En cuanto a los frutos de aquel viaje inicial, seguido de tres más, con sus largos y provechosos encuentros —descarto el frustrado para el octogésimo cumpleaños de Picasso, porque el pintor se hallaba en cama— son, como anticipé, variados y sorprendentes; incluso aleccionadores para peritar a aquel Picasso, siempre rejuvenecido y siempre insaciable en su búsqueda de expresividad. He aquí que, en junio del 60, durante el segundo viaje para entregarle los ejemplares de la revista, Picasso leyó a Cela un poema —no es tal, sino un torrente, bien que castizo, casi rabiosamente automático— escrito en varias hojas, que tuvo su primera entrega de inmediato: en el número LII de Papeles de Son Armadas (1960), como un adelanto de las varias partes más que aparecieron en un número posterior y que verán su ayuntamiento en la separata titulada Dibujos y escritos (1961); si bien, la edición integra de este llamado poema picassiano se halla —para quien tenga la suerte de conseguirse algún ejemplar, dada la delicadeza de la impresión y lo exiguo de la tirada de doscientos ejemplares— bajo el título de Trozo de piel (1961), impreso por Ángel Caffarena, en Málaga, con cuatro dibujos de Cela, como le había pedido Picasso. Fue un regalo para los ochenta años del pintor.

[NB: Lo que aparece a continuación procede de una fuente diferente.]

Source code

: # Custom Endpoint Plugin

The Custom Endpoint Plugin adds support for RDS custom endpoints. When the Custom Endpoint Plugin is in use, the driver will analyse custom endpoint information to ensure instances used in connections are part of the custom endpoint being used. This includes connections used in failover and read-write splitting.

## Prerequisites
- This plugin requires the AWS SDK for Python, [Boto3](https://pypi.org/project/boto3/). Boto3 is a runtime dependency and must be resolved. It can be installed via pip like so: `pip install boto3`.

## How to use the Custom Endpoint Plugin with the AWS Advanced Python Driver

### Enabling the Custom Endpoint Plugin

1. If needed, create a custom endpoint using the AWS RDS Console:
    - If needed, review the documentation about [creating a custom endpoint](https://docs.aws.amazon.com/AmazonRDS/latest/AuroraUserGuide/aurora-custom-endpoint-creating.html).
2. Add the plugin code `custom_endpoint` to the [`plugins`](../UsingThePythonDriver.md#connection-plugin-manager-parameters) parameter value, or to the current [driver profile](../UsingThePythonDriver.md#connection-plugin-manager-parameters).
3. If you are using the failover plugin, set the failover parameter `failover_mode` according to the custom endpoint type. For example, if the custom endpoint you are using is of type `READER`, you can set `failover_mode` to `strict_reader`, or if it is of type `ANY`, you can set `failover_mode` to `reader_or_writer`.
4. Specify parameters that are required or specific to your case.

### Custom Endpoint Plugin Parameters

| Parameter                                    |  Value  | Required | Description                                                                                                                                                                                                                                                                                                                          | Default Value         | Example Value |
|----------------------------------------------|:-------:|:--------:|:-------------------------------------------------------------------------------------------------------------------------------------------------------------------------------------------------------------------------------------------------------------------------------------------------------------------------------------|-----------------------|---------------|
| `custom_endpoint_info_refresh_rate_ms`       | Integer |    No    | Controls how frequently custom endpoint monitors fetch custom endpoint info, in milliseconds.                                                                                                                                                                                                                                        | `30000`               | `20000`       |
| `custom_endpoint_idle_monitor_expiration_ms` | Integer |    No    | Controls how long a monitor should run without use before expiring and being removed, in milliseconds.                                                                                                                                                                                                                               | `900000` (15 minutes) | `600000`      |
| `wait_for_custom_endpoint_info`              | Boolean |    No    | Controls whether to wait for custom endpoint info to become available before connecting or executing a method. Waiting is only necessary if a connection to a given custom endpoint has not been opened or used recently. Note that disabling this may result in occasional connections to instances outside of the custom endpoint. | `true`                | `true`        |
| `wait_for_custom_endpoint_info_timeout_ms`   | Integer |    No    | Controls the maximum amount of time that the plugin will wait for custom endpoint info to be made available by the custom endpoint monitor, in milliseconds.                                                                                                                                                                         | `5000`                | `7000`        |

También, de aquel segundo encuentro de junio del 60, salieron los dibujos a cera con que el malagueño obsequió a cada uno de los colaboradores del número que Papeles Son Armadans le había dedicado y que servirán para las exposiciones —la inaugural en los propios sótanos de la casa mallorquina de Cela, convirtiéndose en la primera que se realizaba sobre Picasso en España desde la Guerra Civil—. Pero aún acontecerá un tercer viaje y encuentro, en septiembre de ese año, para rematar esta suma de proyectos y las correspondientes entregas de Cela de la cosecha que iban editando, y hasta un cuarto, en mayo de 1961, donde Picasso por fin cedió a un proyecto que Cela llevaba proponiéndole desde el segundo viaje y que Picasso le había invertido con la pillería —como queda plasmado en Trozo de piel— de intercambiar los papeles: Cela, dibujante; Picasso, escritor. En efecto, durante aquel cuarto encuentro iban a acordar la edición de un libro de relatos con los dibujos ya entregados por Picasso en los sucesivos viajes y uno nuevo para la ocasión; se titulará Gavilla de fábulas sin amor (1962).
El libro tropezó, como las conferencias en Madrid y Barcelona, con el inconveniente de la censura, pero esta vez inflexible. Pese al aprieto, Cela —no sin viajes y rogativas en las más altas instancias ministeriales— logró que viera la luz, y por ahí anda en sucesivas ediciones como bordón de aquellas cuchipandas admirables. Además, corren entre la literatura celiana cinco o seis anécdotas jugosas como la del mechero grabado por Picasso. De ellas, no me resisto a relatarles la que se considera fundacional de la confianza entre la pareja de portentos.
Tras la comida del primer viaje en La Californie y antes de la botella de anís, Picasso se fue a dormir la siesta dejando junto a Cela una carpetilla con un puñado de dibujos firmados. Cuando regresó, repasó los dibujos y observó que no faltaba ninguno, y le espetó:
—¿Qué? ¿No te gusta ninguno?
Cela se le quedó mirando guasonamente a los ojos. Ambos estaban en la trampa.